ただ、この作品が、幾つかの点で「キャッチャー・イン・ザ・ライ」(その記事を参照してください)のための習作の役割(詳しくはこの作品の記事を参照してください)を果たしていることが書かれていないので、物足りません。
<フランスへ来た青年>
戦争で精神的に傷ついた青年が、妹からの手紙で救済されたことについて、「エズメのために ― 愛と背徳とをこめて」との関連で述べています。

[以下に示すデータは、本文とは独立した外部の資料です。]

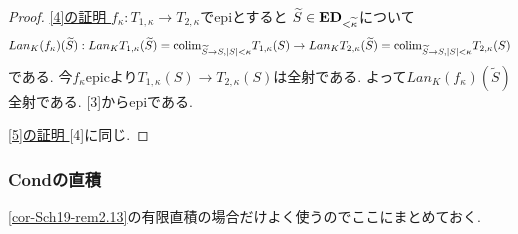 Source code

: \documentclass[dvipdfmx,a4paper,11pt]{article}
\newcommand{\colim}{{\rm colim}}
\theoremstyle{definition}
\begin{document}
\begin{proof}
 \underline{[4]の証明 }
 $f_{\kappa}: T_{1, \kappa} \to T_{2, \kappa}$でepiとすると
$\widetilde{S} \in {\bf ED}_{< \widetilde{\kappa}}$について
$$
Lan_{K}(f_{\kappa})(\widetilde{S}): 
Lan_{K}T_{1, \kappa} (\widetilde{S}) = \colim_{\widetilde{S} \to S, |S|<\kappa}T_{1, \kappa}(S)
\to 
Lan_{K}T_{2, \kappa}(\widetilde{S}) = \colim_{\widetilde{S} \to S, |S|<\kappa}T_{2, \kappa}(S)
$$
である.
今$f_{\kappa}$epicより$T_{1, \kappa}(S) \to T_{2, \kappa}(S)$は全射である.
よって$Lan_{K}(f_{\kappa})(\widetilde{S} )$全射である.
[3]からepiである.

 \underline{[5]の証明 } [4]に同じ. 
 \end{proof}

 \subsubsection{{\bf Cond}の直積}
  
\ref{cor-Sch19-rem2.13}の有限直積の場合だけよく使うのでここにまとめておく. 
\end{document}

ここにおいても、幾つかの点で「キャッチャー・イン・ザ・ライ」(その記事を参照してください)のための習作の役割(詳しくはこの作品の記事を参照してください)を果たしていることが書かれていないので、物足りません。
また、当時の翻訳者が、日本と外国(この場合はアメリカ)との風俗や人間関係の違いから、読者にわかりやすくするという名目で勝手に意訳したり設定を変えたりすることについて肯定的に考えていることがほのめかされていて、驚愕しました。
そう言えば、最近は少なくなりましたが、外国の文学作品や映画の日本でのタイトルはかなり大胆に変えられていて、オリジナルのタイトルを知って驚かされることがあります。
もちろん、そちらの方が優れている場合もあるので、一概に良くないとは言えないのですが。
例えば、スティーブン・キングの有名な「スタンド・バイ・ミー」は本当は主題歌のタイトルなのですが、オリジナルの「ボディ(死体)」よりはこちらの方が内容的にもしっくりします。
サリンジャーの「キャッチャー・イン・ザ・ライ」も、初めの邦題は「危険な年頃」なんてすごい奴でしたし、日本で一番ポピュラーになっている「ライ麦畑でつかまえて」もなんだかしっくりきません。
<このサンドイッチ、マヨネーズがついていない>
主として技巧面での解説をしていますが、この作品については「キャッチャー・イン・ザ・ライ」との関連が述べられています(詳しくはこの作品の記事を参照してください)。
<一面識もない男>
サリンジャーの繊細な表現について肯定的な評価をしていますが、明らかな誤読か見落としがあって、この作品もまた「キャッチャー・イン・ザ・ライ」の原型の一つであることに気づいていません(詳しくは、この作品の記事を参照してください)
<ぼくはいかれている>
この短編が、「キャッチャー・イン・ザ・ライ」の原型であることは述べていますが(まあ、誰が読んでも明白なのですが)、それについての具体的な考察はなく将来の研究(他者の?)に委ねてしまっています(私見については、この作品の記事を参照してください)。